The big insurers started rethinking their oceanfront exposure in the wake of the record-setting US hurricane seasons of 2004 and 2005, and especially after Hurricane Katrina ravaged the Gulf Coast city of New Orleans, Louisiana and Mississippi, killing over 1,000 people.
by Justin Cole
Washington (AFP) Jan 07, 2007
Many Americans dream of owning a beachfront home with ocean views, but big home insurance firms are retreating from the Atlantic coast amid fears that climate change will unleash more dangerous hurricanes.

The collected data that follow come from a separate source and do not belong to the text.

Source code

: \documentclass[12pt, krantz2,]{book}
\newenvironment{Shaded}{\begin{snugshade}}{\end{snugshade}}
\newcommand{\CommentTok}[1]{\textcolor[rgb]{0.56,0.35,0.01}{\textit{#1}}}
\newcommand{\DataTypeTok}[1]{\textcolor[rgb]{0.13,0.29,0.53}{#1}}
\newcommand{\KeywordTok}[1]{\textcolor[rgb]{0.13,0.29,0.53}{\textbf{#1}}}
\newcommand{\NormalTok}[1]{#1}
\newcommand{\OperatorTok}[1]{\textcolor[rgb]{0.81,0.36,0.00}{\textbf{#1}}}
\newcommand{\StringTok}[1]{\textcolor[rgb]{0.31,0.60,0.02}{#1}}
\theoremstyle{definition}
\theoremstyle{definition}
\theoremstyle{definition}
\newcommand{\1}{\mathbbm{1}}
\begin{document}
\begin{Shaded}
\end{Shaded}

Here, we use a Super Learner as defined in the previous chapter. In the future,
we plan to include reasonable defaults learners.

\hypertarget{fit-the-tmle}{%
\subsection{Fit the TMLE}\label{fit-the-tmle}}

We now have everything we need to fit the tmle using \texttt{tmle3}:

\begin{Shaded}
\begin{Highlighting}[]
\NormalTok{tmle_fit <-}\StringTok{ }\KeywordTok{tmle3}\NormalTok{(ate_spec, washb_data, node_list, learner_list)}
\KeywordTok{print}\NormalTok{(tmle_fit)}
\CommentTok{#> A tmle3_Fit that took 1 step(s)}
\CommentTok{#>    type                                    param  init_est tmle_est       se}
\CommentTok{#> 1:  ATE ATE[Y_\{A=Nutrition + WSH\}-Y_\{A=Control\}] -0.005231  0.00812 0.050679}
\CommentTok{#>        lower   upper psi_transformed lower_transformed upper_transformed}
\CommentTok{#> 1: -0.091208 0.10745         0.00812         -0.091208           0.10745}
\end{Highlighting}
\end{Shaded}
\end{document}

The insurers say the risk of a "perfect storm" causing vast damage to communities along the Atlantic coast has simply become too high since Hurricane Katrina obliterated New Orleans in 2005.

As a result, the country's largest home insurers, State Farm and Allstate, have decided not to seek new business along wide stretches of the US East Coast.

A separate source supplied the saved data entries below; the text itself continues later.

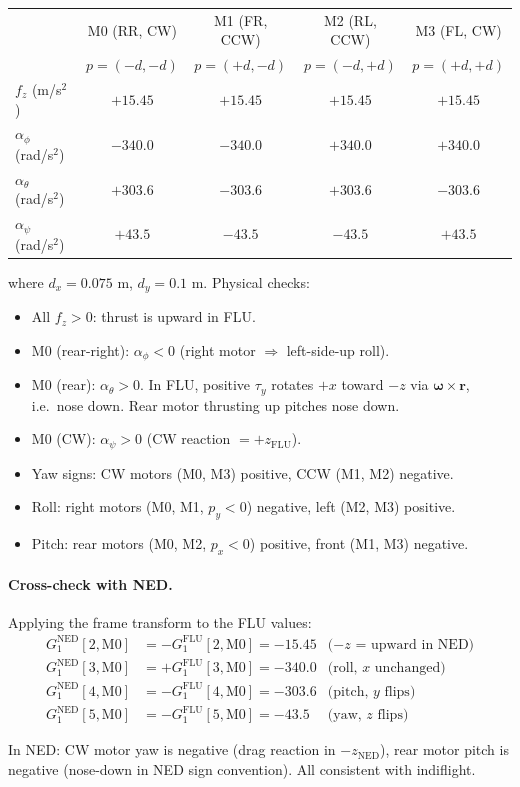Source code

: \documentclass[11pt]{article}
\newcommand{\ned}{\mathrm{NED}}
\newcommand{\flu}{\mathrm{FLU}}
\begin{document}
\begin{center}
\begin{tabular}{lcccc}
    \toprule
    & M0 (RR, CW) & M1 (FR, CCW) & M2 (RL, CCW) & M3 (FL, CW) \\
    & $p=(-d,-d)$ & $p=(+d,-d)$ & $p=(-d,+d)$ & $p=(+d,+d)$ \\
    \midrule
    $f_z$ (m/s$^2$)           & $+15.45$ & $+15.45$ & $+15.45$ & $+15.45$ \\
    $\alpha_\phi$ (rad/s$^2$) & $-340.0$ & $-340.0$ & $+340.0$ & $+340.0$ \\
    $\alpha_\theta$ (rad/s$^2$)& $+303.6$ & $-303.6$ & $+303.6$ & $-303.6$ \\
    $\alpha_\psi$ (rad/s$^2$) & $+43.5$  & $-43.5$  & $-43.5$  & $+43.5$  \\
    \bottomrule
\end{tabular}
\end{center}

\noindent where $d_x = 0.075$ m, $d_y = 0.1$ m. Physical checks:
\begin{itemize}
    \item All $f_z > 0$: thrust is upward in FLU. \checkmark
    \item M0 (rear-right): $\alpha_\phi < 0$ (right motor $\Rightarrow$ left-side-up roll). \checkmark
    \item M0 (rear): $\alpha_\theta > 0$. In FLU, positive $\tau_y$ rotates $+x$ toward
        $-z$ via $\bm{\omega} \times \bm{r}$, i.e.\ nose down. Rear motor thrusting
        up pitches nose down. \checkmark
    \item M0 (CW): $\alpha_\psi > 0$ (CW reaction $= +z_{\flu}$). \checkmark
    \item Yaw signs: CW motors (M0, M3) positive, CCW (M1, M2) negative. \checkmark
    \item Roll: right motors (M0, M1, $p_y < 0$) negative, left (M2, M3) positive. \checkmark
    \item Pitch: rear motors (M0, M2, $p_x < 0$) positive, front (M1, M3) negative. \checkmark
\end{itemize}

\paragraph{Cross-check with NED.} Applying the frame transform to the FLU values:
\begin{align*}
    G_1^{\ned}[2,\text{M0}] &= -G_1^{\flu}[2,\text{M0}] = -15.45 & \text{($-z$ = upward in NED)} \\
    G_1^{\ned}[3,\text{M0}] &= +G_1^{\flu}[3,\text{M0}] = -340.0 & \text{(roll, $x$ unchanged)} \\
    G_1^{\ned}[4,\text{M0}] &= -G_1^{\flu}[4,\text{M0}] = -303.6 & \text{(pitch, $y$ flips)} \\
    G_1^{\ned}[5,\text{M0}] &= -G_1^{\flu}[5,\text{M0}] = -43.5  & \text{(yaw, $z$ flips)}
\end{align*}

In NED: CW motor yaw is negative (drag reaction in $-z_{\ned}$), rear motor pitch is
negative (nose-down in NED sign convention). All consistent with indiflight. \checkmark
\end{document}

Tens of thousands of US homeowners may thus find it more arduous to obtain new insurance for coveted coastal properties in coming years.

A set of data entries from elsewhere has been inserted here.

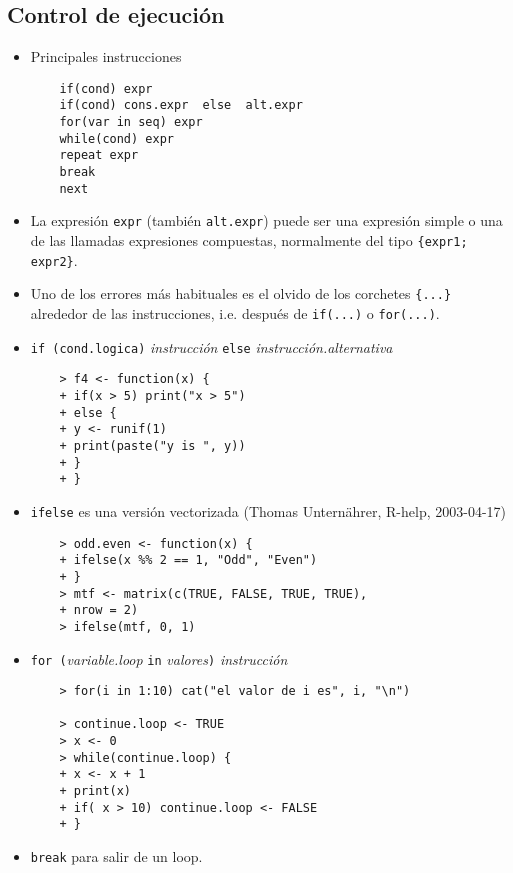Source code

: \subsection{Control de ejecución}
\begin{itemize}
    \item Principales instrucciones
    \begin{verbatim}
    if(cond) expr
    if(cond) cons.expr  else  alt.expr
    for(var in seq) expr
    while(cond) expr
    repeat expr
    break
    next
    \end{verbatim}

    \item La expresión \verb"expr" (también \verb"alt.expr")
    puede ser una expresión simple o una de las llamadas
    expresiones compuestas, normalmente del tipo \verb"{expr1; expr2}".

    \item Uno de los errores más habituales es el olvido de los corchetes
    \verb"{...}" alrededor de las instrucciones, i.e. después de \verb"if(...)"
    o \verb"for(...)".

    \item \verb"if (cond.logica)" \textit{instrucción} \verb"else"
    \textit{instrucción.alternativa}
    \begin{verbatim}
    > f4 <- function(x) {
    + if(x > 5) print("x > 5")
    + else {
    + y <- runif(1)
    + print(paste("y is ", y))
    + }
    + }
    \end{verbatim}

    \item \verb"ifelse" es una versión vectorizada
    (Thomas Unternährer, R-help, 2003-04-17)
    \begin{verbatim}
    > odd.even <- function(x) {
    + ifelse(x %% 2 == 1, "Odd", "Even")
    + }
    > mtf <- matrix(c(TRUE, FALSE, TRUE, TRUE),
    + nrow = 2)
    > ifelse(mtf, 0, 1)
    \end{verbatim}

    \item \verb"for ("\textit{variable.loop} \verb"in" \textit{valores}\verb")"
    \textit{instrucción}
    \begin{verbatim}
    > for(i in 1:10) cat("el valor de i es", i, "\n")

    > continue.loop <- TRUE
    > x <- 0
    > while(continue.loop) {
    + x <- x + 1
    + print(x)
    + if( x > 10) continue.loop <- FALSE
    + }
    \end{verbatim}

    \item \verb"break" para salir de un loop.

\end{itemize}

The insurers point out, however, that beachfront property prices have skyrocketed in recent years, coastal populations have boomed and building codes in some areas are not vigorous enough.

State Farm, the United States' biggest home insurer, has decided not to write any new homeowner's insurance policies for coastal communities stretching south from Delaware to North Carolina, according to spokesman Dick Luedke.

"Our maxim is, we don't want to make new promises that would in any way compromise the promises that we have already made," Luedke said.

Allstate, the nation's second-largest home insurer, is also not writing new insurance policies for homeowners in some Maryland and Virginia coastal areas.

"We've looked at this ... to look at what our risk is on this coastline, and in some areas, it's just too great for us to insure anymore," Allstate spokeswoman Debbie Pickford said.

Allstate is also not issuing new homeowner policies for all five boroughs of New York, where millions of people reside just above sea level, and Long Island. It will also not seek new business for the entire state of New Jersey from February 5.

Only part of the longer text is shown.